======== Supplied records
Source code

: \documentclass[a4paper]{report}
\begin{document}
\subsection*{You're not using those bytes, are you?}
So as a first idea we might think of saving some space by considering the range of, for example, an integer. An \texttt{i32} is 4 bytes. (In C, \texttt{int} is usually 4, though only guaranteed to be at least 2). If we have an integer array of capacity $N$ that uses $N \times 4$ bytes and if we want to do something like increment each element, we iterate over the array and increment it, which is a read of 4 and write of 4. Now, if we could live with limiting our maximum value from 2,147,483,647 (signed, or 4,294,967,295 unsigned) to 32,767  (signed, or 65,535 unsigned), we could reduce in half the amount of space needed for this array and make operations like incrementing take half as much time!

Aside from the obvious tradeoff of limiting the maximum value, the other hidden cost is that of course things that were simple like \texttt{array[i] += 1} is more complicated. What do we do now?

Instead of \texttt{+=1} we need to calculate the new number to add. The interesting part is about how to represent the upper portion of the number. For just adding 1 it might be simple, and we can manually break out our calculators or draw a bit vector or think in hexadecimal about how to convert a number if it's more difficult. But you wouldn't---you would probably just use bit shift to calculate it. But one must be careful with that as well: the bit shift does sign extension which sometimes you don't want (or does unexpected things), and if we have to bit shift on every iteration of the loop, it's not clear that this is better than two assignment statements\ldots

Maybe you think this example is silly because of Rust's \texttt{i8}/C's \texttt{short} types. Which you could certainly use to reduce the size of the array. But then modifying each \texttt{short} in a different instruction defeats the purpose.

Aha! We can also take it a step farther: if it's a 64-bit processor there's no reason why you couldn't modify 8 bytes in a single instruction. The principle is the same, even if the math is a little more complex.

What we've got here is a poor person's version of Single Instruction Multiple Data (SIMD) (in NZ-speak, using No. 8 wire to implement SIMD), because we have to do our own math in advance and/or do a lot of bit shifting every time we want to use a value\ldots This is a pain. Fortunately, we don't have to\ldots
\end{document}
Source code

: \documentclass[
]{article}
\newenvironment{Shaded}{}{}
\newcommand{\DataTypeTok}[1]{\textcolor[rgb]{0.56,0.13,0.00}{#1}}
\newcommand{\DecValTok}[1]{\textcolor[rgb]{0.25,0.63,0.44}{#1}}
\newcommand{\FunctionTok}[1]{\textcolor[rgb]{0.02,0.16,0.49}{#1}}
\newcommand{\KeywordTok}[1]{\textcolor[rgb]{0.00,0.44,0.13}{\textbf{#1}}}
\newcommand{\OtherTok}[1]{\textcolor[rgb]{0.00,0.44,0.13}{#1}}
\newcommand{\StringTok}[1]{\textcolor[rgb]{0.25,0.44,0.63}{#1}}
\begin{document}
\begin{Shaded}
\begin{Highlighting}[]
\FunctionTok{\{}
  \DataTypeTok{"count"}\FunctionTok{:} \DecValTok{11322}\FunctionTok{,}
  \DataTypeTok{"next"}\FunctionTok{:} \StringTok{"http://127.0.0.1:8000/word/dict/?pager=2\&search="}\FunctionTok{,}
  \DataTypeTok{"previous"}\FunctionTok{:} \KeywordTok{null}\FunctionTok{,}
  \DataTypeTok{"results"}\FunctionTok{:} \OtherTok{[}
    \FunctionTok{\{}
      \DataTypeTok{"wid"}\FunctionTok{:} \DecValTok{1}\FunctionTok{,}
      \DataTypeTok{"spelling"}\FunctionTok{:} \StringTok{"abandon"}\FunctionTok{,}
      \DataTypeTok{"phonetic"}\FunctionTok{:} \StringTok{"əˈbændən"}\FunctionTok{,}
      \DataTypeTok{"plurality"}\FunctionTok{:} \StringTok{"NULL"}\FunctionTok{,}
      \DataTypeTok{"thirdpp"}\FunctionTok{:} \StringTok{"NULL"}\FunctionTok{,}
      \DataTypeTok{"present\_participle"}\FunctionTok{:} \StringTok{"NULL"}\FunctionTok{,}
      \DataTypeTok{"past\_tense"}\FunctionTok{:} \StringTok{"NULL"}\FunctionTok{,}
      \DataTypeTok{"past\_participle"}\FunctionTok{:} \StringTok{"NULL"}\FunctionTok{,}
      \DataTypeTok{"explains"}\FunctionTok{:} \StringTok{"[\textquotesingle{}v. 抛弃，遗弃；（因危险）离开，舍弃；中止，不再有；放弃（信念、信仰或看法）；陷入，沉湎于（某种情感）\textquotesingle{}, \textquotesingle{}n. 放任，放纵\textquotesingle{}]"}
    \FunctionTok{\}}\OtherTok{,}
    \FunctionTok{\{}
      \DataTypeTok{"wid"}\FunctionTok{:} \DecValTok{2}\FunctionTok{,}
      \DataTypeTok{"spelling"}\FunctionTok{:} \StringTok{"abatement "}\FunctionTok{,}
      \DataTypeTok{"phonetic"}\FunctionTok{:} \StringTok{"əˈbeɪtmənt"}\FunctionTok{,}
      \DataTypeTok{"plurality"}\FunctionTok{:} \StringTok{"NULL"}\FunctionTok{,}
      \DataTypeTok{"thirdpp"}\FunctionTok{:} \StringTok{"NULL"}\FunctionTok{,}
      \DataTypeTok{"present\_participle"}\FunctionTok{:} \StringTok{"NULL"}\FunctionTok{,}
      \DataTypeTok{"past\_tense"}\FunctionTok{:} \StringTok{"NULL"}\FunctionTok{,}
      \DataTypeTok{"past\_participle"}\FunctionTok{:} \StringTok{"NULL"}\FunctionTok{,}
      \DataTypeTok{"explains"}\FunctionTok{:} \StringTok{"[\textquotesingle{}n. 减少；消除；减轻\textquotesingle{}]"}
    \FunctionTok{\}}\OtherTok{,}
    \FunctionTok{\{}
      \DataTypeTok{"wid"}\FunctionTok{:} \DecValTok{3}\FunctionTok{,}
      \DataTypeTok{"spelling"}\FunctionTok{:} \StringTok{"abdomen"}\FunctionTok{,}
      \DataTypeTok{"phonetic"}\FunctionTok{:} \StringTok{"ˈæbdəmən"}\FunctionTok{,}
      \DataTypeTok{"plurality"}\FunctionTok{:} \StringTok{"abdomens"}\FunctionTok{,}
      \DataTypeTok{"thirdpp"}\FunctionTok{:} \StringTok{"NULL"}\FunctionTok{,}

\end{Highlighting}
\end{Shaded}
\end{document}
================
*What to do*:
The full listing above needs to be output exactly.

*Expected answer*:
Source code

: \documentclass[a4paper]{report}
\begin{document}
\subsection*{You're not using those bytes, are you?}
So as a first idea we might think of saving some space by considering the range of, for example, an integer. An \texttt{i32} is 4 bytes. (In C, \texttt{int} is usually 4, though only guaranteed to be at least 2). If we have an integer array of capacity $N$ that uses $N \times 4$ bytes and if we want to do something like increment each element, we iterate over the array and increment it, which is a read of 4 and write of 4. Now, if we could live with limiting our maximum value from 2,147,483,647 (signed, or 4,294,967,295 unsigned) to 32,767  (signed, or 65,535 unsigned), we could reduce in half the amount of space needed for this array and make operations like incrementing take half as much time!

Aside from the obvious tradeoff of limiting the maximum value, the other hidden cost is that of course things that were simple like \texttt{array[i] += 1} is more complicated. What do we do now?

Instead of \texttt{+=1} we need to calculate the new number to add. The interesting part is about how to represent the upper portion of the number. For just adding 1 it might be simple, and we can manually break out our calculators or draw a bit vector or think in hexadecimal about how to convert a number if it's more difficult. But you wouldn't---you would probably just use bit shift to calculate it. But one must be careful with that as well: the bit shift does sign extension which sometimes you don't want (or does unexpected things), and if we have to bit shift on every iteration of the loop, it's not clear that this is better than two assignment statements\ldots

Maybe you think this example is silly because of Rust's \texttt{i8}/C's \texttt{short} types. Which you could certainly use to reduce the size of the array. But then modifying each \texttt{short} in a different instruction defeats the purpose.

Aha! We can also take it a step farther: if it's a 64-bit processor there's no reason why you couldn't modify 8 bytes in a single instruction. The principle is the same, even if the math is a little more complex.

What we've got here is a poor person's version of Single Instruction Multiple Data (SIMD) (in NZ-speak, using No. 8 wire to implement SIMD), because we have to do our own math in advance and/or do a lot of bit shifting every time we want to use a value\ldots This is a pain. Fortunately, we don't have to\ldots
\end{document}
Source code

: \documentclass[
]{article}
\newenvironment{Shaded}{}{}
\newcommand{\DataTypeTok}[1]{\textcolor[rgb]{0.56,0.13,0.00}{#1}}
\newcommand{\DecValTok}[1]{\textcolor[rgb]{0.25,0.63,0.44}{#1}}
\newcommand{\FunctionTok}[1]{\textcolor[rgb]{0.02,0.16,0.49}{#1}}
\newcommand{\KeywordTok}[1]{\textcolor[rgb]{0.00,0.44,0.13}{\textbf{#1}}}
\newcommand{\OtherTok}[1]{\textcolor[rgb]{0.00,0.44,0.13}{#1}}
\newcommand{\StringTok}[1]{\textcolor[rgb]{0.25,0.44,0.63}{#1}}
\begin{document}
\begin{Shaded}
\begin{Highlighting}[]
\FunctionTok{\{}
  \DataTypeTok{"count"}\FunctionTok{:} \DecValTok{11322}\FunctionTok{,}
  \DataTypeTok{"next"}\FunctionTok{:} \StringTok{"http://127.0.0.1:8000/word/dict/?pager=2\&search="}\FunctionTok{,}
  \DataTypeTok{"previous"}\FunctionTok{:} \KeywordTok{null}\FunctionTok{,}
  \DataTypeTok{"results"}\FunctionTok{:} \OtherTok{[}
    \FunctionTok{\{}
      \DataTypeTok{"wid"}\FunctionTok{:} \DecValTok{1}\FunctionTok{,}
      \DataTypeTok{"spelling"}\FunctionTok{:} \StringTok{"abandon"}\FunctionTok{,}
      \DataTypeTok{"phonetic"}\FunctionTok{:} \StringTok{"əˈbændən"}\FunctionTok{,}
      \DataTypeTok{"plurality"}\FunctionTok{:} \StringTok{"NULL"}\FunctionTok{,}
      \DataTypeTok{"thirdpp"}\FunctionTok{:} \StringTok{"NULL"}\FunctionTok{,}
      \DataTypeTok{"present\_participle"}\FunctionTok{:} \StringTok{"NULL"}\FunctionTok{,}
      \DataTypeTok{"past\_tense"}\FunctionTok{:} \StringTok{"NULL"}\FunctionTok{,}
      \DataTypeTok{"past\_participle"}\FunctionTok{:} \StringTok{"NULL"}\FunctionTok{,}
      \DataTypeTok{"explains"}\FunctionTok{:} \StringTok{"[\textquotesingle{}v. 抛弃，遗弃；（因危险）离开，舍弃；中止，不再有；放弃（信念、信仰或看法）；陷入，沉湎于（某种情感）\textquotesingle{}, \textquotesingle{}n. 放任，放纵\textquotesingle{}]"}
    \FunctionTok{\}}\OtherTok{,}
    \FunctionTok{\{}
      \DataTypeTok{"wid"}\FunctionTok{:} \DecValTok{2}\FunctionTok{,}
      \DataTypeTok{"spelling"}\FunctionTok{:} \StringTok{"abatement "}\FunctionTok{,}
      \DataTypeTok{"phonetic"}\FunctionTok{:} \StringTok{"əˈbeɪtmənt"}\FunctionTok{,}
      \DataTypeTok{"plurality"}\FunctionTok{:} \StringTok{"NULL"}\FunctionTok{,}
      \DataTypeTok{"thirdpp"}\FunctionTok{:} \StringTok{"NULL"}\FunctionTok{,}
      \DataTypeTok{"present\_participle"}\FunctionTok{:} \StringTok{"NULL"}\FunctionTok{,}
      \DataTypeTok{"past\_tense"}\FunctionTok{:} \StringTok{"NULL"}\FunctionTok{,}
      \DataTypeTok{"past\_participle"}\FunctionTok{:} \StringTok{"NULL"}\FunctionTok{,}
      \DataTypeTok{"explains"}\FunctionTok{:} \StringTok{"[\textquotesingle{}n. 减少；消除；减轻\textquotesingle{}]"}
    \FunctionTok{\}}\OtherTok{,}
    \FunctionTok{\{}
      \DataTypeTok{"wid"}\FunctionTok{:} \DecValTok{3}\FunctionTok{,}
      \DataTypeTok{"spelling"}\FunctionTok{:} \StringTok{"abdomen"}\FunctionTok{,}
      \DataTypeTok{"phonetic"}\FunctionTok{:} \StringTok{"ˈæbdəmən"}\FunctionTok{,}
      \DataTypeTok{"plurality"}\FunctionTok{:} \StringTok{"abdomens"}\FunctionTok{,}
      \DataTypeTok{"thirdpp"}\FunctionTok{:} \StringTok{"NULL"}\FunctionTok{,}

\end{Highlighting}
\end{Shaded}
\end{document}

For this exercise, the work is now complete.